Task material:
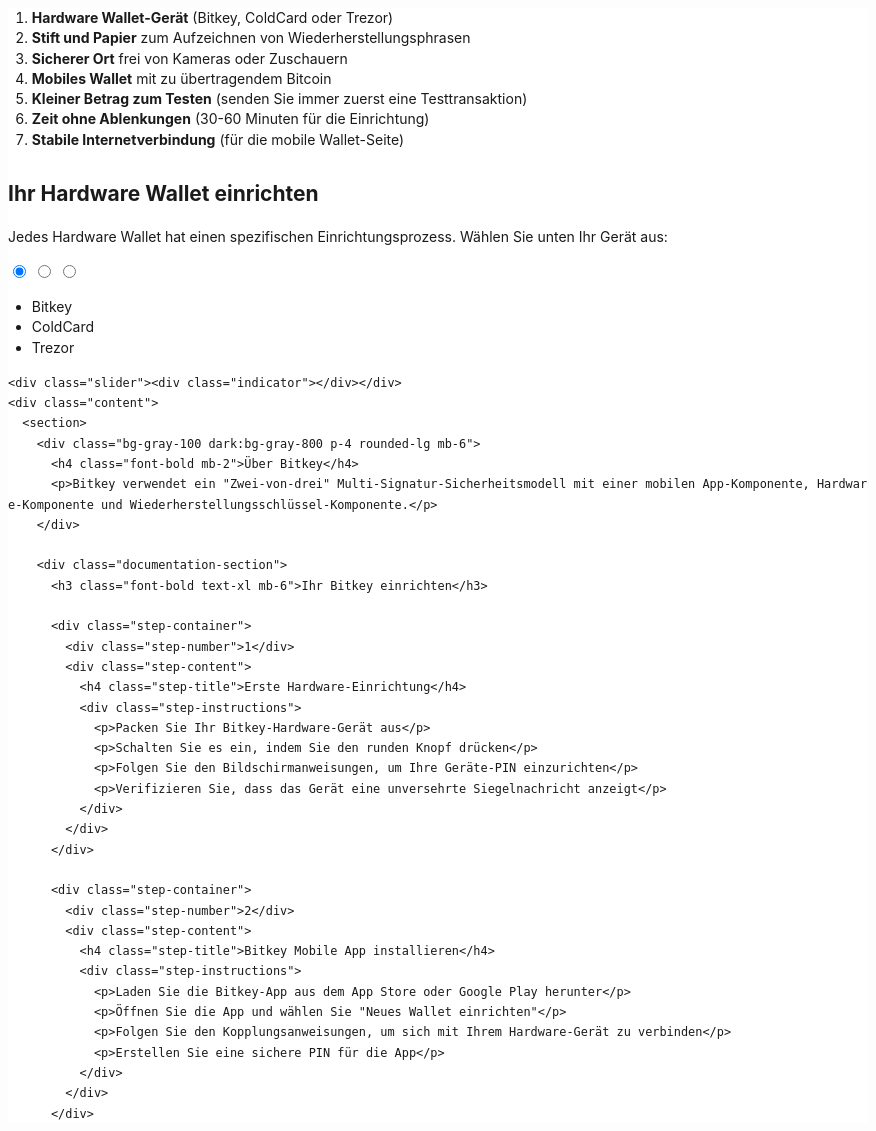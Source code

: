 1. **Hardware Wallet-Gerät** (Bitkey, ColdCard oder Trezor)
2. **Stift und Papier** zum Aufzeichnen von Wiederherstellungsphrasen
3. **Sicherer Ort** frei von Kameras oder Zuschauern
4. **Mobiles Wallet** mit zu übertragendem Bitcoin
5. **Kleiner Betrag zum Testen** (senden Sie immer zuerst eine Testtransaktion)
6. **Zeit ohne Ablenkungen** (30-60 Minuten für die Einrichtung)
7. **Stabile Internetverbindung** (für die mobile Wallet-Seite)

## Ihr Hardware Wallet einrichten

Jedes Hardware Wallet hat einen spezifischen Einrichtungsprozess. Wählen Sie unten Ihr Gerät aus:

<div class="tabs">
  <div class="tab-input">
    <input type="radio" id="tab1" name="tab-control" checked>
    <input type="radio" id="tab2" name="tab-control">
    <input type="radio" id="tab3" name="tab-control">
    <ul>
      <li><label for="tab1">Bitkey</label></li>
      <li><label for="tab2">ColdCard</label></li>
      <li><label for="tab3">Trezor</label></li>
    </ul>

    <div class="slider"><div class="indicator"></div></div>
    <div class="content">
      <section>
        <div class="bg-gray-100 dark:bg-gray-800 p-4 rounded-lg mb-6">
          <h4 class="font-bold mb-2">Über Bitkey</h4>
          <p>Bitkey verwendet ein "Zwei-von-drei" Multi-Signatur-Sicherheitsmodell mit einer mobilen App-Komponente, Hardware-Komponente und Wiederherstellungsschlüssel-Komponente.</p>
        </div>

        <div class="documentation-section">
          <h3 class="font-bold text-xl mb-6">Ihr Bitkey einrichten</h3>
          
          <div class="step-container">
            <div class="step-number">1</div>
            <div class="step-content">
              <h4 class="step-title">Erste Hardware-Einrichtung</h4>
              <div class="step-instructions">
                <p>Packen Sie Ihr Bitkey-Hardware-Gerät aus</p>
                <p>Schalten Sie es ein, indem Sie den runden Knopf drücken</p>
                <p>Folgen Sie den Bildschirmanweisungen, um Ihre Geräte-PIN einzurichten</p>
                <p>Verifizieren Sie, dass das Gerät eine unversehrte Siegelnachricht anzeigt</p>
              </div>
            </div>
          </div>
          
          <div class="step-container">
            <div class="step-number">2</div>
            <div class="step-content">
              <h4 class="step-title">Bitkey Mobile App installieren</h4>
              <div class="step-instructions">
                <p>Laden Sie die Bitkey-App aus dem App Store oder Google Play herunter</p>
                <p>Öffnen Sie die App und wählen Sie "Neues Wallet einrichten"</p>
                <p>Folgen Sie den Kopplungsanweisungen, um sich mit Ihrem Hardware-Gerät zu verbinden</p>
                <p>Erstellen Sie eine sichere PIN für die App</p>
              </div>
            </div>
          </div>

Task directions:
The reply should hold an exact repeat of the entries from their opening line through the line with "## Ihr Hardware Wallet einrichten", and no pictures at all.

Response below:
Source code

: 1. **Hardware Wallet-Gerät** (Bitkey, ColdCard oder Trezor)
2. **Stift und Papier** zum Aufzeichnen von Wiederherstellungsphrasen
3. **Sicherer Ort** frei von Kameras oder Zuschauern
4. **Mobiles Wallet** mit zu übertragendem Bitcoin
5. **Kleiner Betrag zum Testen** (senden Sie immer zuerst eine Testtransaktion)
6. **Zeit ohne Ablenkungen** (30-60 Minuten für die Einrichtung)
7. **Stabile Internetverbindung** (für die mobile Wallet-Seite)

## Ihr Hardware Wallet einrichten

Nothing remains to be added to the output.